Current approaches to keyword search on relational databases can be classified as data graph based and schema graph based. Data graph based keyword search on relational databases takes a relational database as a data graph where a tuple in the database is represented as a node in the data graph, and a foreign key-key reference between two tuples in the database is represented as an edge between the two nodes which represent the two tuples. An answer of a user keyword query is defined as a minimal connected subgraph which contains nodes that match keywords in the keyword query. This sort of graph search is equivalent to the Steiner tree problem, which is NP-complete. Research in relational keyword search has been focused on the efficient computation of answers from multiple tuples as well as strategies to rank and output the most relevant ones. Existing relational keyword search techniques suffer from the problems of returning incomplete, duplicated, and meaningless answers. Moreover, the resulting answers highly depend on the schema of the relational database and the difficulty of interpreting the intuitive meanings of the returned Steiner trees as answers.
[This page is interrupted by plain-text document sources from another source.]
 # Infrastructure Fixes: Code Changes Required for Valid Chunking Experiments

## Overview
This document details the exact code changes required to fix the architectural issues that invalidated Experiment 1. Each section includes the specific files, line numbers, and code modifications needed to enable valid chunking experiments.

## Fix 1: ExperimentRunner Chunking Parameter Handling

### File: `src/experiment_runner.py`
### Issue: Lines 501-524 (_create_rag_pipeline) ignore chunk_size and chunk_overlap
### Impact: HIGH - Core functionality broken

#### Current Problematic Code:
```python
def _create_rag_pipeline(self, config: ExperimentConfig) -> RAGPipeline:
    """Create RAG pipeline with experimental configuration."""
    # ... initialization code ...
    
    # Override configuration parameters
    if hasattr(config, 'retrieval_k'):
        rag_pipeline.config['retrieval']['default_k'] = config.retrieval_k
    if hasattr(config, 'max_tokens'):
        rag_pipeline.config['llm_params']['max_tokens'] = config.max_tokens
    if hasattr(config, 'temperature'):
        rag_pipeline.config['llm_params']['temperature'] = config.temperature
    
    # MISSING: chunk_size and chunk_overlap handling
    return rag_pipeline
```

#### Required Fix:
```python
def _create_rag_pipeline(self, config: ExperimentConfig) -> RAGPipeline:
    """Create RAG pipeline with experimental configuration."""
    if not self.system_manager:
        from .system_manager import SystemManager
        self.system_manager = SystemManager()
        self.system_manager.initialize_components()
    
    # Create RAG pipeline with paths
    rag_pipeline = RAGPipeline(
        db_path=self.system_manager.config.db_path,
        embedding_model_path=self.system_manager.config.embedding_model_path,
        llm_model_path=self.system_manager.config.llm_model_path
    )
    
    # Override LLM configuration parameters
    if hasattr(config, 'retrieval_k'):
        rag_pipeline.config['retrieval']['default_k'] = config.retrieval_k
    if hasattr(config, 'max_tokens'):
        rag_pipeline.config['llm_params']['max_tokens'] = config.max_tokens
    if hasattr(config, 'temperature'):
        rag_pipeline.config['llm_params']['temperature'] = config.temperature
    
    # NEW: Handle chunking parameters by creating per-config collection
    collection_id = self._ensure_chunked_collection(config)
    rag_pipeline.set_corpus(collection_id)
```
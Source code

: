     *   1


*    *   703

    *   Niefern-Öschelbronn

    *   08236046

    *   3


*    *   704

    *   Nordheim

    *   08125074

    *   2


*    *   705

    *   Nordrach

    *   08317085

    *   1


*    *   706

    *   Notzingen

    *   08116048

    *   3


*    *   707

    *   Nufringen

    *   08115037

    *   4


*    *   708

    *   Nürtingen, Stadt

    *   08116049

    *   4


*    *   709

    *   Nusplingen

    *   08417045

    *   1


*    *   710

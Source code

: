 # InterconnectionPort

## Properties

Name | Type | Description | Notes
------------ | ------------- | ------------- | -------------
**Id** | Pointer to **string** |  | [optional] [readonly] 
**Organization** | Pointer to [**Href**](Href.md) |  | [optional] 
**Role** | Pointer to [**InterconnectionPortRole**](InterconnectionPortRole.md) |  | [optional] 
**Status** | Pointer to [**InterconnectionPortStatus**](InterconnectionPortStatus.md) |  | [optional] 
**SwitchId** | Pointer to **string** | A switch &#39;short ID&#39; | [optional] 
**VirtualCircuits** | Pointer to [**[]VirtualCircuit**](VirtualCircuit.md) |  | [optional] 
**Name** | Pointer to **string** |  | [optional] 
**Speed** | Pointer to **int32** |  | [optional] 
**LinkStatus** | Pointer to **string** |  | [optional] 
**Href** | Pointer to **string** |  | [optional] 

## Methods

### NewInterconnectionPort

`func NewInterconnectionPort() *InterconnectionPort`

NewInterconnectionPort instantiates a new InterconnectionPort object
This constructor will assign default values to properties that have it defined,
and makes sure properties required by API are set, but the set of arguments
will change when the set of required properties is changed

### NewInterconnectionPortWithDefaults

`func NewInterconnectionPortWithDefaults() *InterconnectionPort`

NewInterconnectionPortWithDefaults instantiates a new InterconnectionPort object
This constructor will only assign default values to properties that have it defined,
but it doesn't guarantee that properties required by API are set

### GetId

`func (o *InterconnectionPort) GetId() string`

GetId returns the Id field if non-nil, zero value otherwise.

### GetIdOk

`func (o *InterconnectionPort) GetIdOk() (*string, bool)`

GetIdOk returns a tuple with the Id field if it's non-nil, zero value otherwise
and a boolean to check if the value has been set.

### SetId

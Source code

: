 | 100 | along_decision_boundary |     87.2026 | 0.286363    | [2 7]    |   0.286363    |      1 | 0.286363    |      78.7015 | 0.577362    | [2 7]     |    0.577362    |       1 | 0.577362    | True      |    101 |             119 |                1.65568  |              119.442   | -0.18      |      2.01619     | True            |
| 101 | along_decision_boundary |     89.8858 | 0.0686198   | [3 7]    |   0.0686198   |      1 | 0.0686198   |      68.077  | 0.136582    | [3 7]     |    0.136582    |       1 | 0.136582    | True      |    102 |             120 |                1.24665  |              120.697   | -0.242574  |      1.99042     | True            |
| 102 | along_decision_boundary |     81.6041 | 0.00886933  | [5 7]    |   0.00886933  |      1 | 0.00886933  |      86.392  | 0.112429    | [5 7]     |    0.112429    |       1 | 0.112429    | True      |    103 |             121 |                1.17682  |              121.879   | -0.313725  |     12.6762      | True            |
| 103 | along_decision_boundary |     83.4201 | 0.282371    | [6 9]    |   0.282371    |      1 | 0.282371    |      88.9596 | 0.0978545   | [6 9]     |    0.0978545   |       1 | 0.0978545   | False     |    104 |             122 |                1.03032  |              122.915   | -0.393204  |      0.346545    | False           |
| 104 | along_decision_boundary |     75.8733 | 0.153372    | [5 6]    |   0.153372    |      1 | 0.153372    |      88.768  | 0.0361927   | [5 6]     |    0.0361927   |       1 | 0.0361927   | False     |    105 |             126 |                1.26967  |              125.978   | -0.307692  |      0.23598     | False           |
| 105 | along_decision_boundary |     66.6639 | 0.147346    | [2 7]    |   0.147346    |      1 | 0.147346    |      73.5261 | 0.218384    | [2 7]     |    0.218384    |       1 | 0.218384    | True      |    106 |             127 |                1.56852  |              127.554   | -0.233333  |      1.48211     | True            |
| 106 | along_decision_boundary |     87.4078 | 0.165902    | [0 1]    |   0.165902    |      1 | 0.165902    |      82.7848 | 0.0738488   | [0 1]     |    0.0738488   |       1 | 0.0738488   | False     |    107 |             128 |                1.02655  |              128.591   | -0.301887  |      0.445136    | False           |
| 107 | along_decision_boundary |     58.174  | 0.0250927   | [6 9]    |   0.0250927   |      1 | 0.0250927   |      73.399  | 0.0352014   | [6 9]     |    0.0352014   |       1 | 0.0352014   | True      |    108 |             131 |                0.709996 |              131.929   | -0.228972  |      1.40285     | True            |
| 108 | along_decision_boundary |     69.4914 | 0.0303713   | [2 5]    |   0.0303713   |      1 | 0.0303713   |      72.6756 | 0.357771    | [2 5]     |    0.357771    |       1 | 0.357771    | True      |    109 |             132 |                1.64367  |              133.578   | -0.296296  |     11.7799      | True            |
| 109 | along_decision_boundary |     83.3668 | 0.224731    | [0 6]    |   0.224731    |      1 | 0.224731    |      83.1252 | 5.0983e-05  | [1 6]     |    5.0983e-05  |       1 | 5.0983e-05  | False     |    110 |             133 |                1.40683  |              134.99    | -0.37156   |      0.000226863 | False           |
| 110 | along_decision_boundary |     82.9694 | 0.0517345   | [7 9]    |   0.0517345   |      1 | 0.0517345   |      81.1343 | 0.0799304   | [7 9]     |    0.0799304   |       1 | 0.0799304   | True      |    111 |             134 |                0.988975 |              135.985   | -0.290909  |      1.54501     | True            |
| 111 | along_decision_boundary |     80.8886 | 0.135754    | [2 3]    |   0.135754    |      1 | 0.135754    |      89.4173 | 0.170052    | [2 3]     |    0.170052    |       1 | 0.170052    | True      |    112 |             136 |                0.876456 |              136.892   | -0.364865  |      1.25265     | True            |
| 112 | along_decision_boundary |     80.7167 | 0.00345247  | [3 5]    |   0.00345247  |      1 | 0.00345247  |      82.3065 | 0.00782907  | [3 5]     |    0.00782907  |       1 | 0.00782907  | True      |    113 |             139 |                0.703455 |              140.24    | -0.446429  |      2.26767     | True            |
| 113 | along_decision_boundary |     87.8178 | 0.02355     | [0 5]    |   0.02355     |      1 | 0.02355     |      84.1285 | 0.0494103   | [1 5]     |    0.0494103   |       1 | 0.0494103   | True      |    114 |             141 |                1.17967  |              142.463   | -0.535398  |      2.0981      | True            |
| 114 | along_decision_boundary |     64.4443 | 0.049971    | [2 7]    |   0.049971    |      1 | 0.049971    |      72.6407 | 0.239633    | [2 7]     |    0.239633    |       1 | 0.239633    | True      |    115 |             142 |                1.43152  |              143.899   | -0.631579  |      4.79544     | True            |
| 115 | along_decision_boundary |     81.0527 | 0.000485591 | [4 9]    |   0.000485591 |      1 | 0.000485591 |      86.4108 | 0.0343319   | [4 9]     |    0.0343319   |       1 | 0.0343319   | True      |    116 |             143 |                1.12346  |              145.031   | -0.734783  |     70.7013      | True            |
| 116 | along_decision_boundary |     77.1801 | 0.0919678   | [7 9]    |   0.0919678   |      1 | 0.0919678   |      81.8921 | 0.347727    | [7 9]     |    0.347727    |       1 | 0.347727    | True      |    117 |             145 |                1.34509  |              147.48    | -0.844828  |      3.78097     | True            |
We thoroughly point out mismatches between answers returned and the expectations of common users in keyword search in XML and relational databases. Through detailed analysis of these mismatches, we discovered the main reasons for the mismatches are due to the unawareness of the semantics of object, relationship, and attribute of object/relationship in the databases. We refer to them as ORA-semantics. In particular, unawareness of objects causes missing answers, duplicated answer, and meaningless answers.
In this talk, we will discuss how ORA-semantics can be used to overcome the above-mentioned problems in existing keyword search approaches and how to improve the effectiveness and performance of keyword search.
Prof. Dr. Ling Tok Wang, NUS, Singapore
His current research interests include Database Modeling, Semi-Structured Data Model, XML Twig Pattern Query Processing, XML and Relational Database Keyword Query Processing.
He serves/served on the steering committees of 4 international conferences, including ER and DASFAA. He served as Conference Co-chair of 10 international conferences, including ER 2004, DASFAA 2005, SIGMOD 2007, and VLDB 2010. He served as Program Committee Co-chair of 6 international conferences, including DASFAA 1995 and ER 1998, 2003, and 2011.
He received the ACM Recognition of Service Award in 2007, the DASFAA Outstanding Contributions Award in 2010, and the Peter P. Chen Award in 2011. He is an ER Fellow.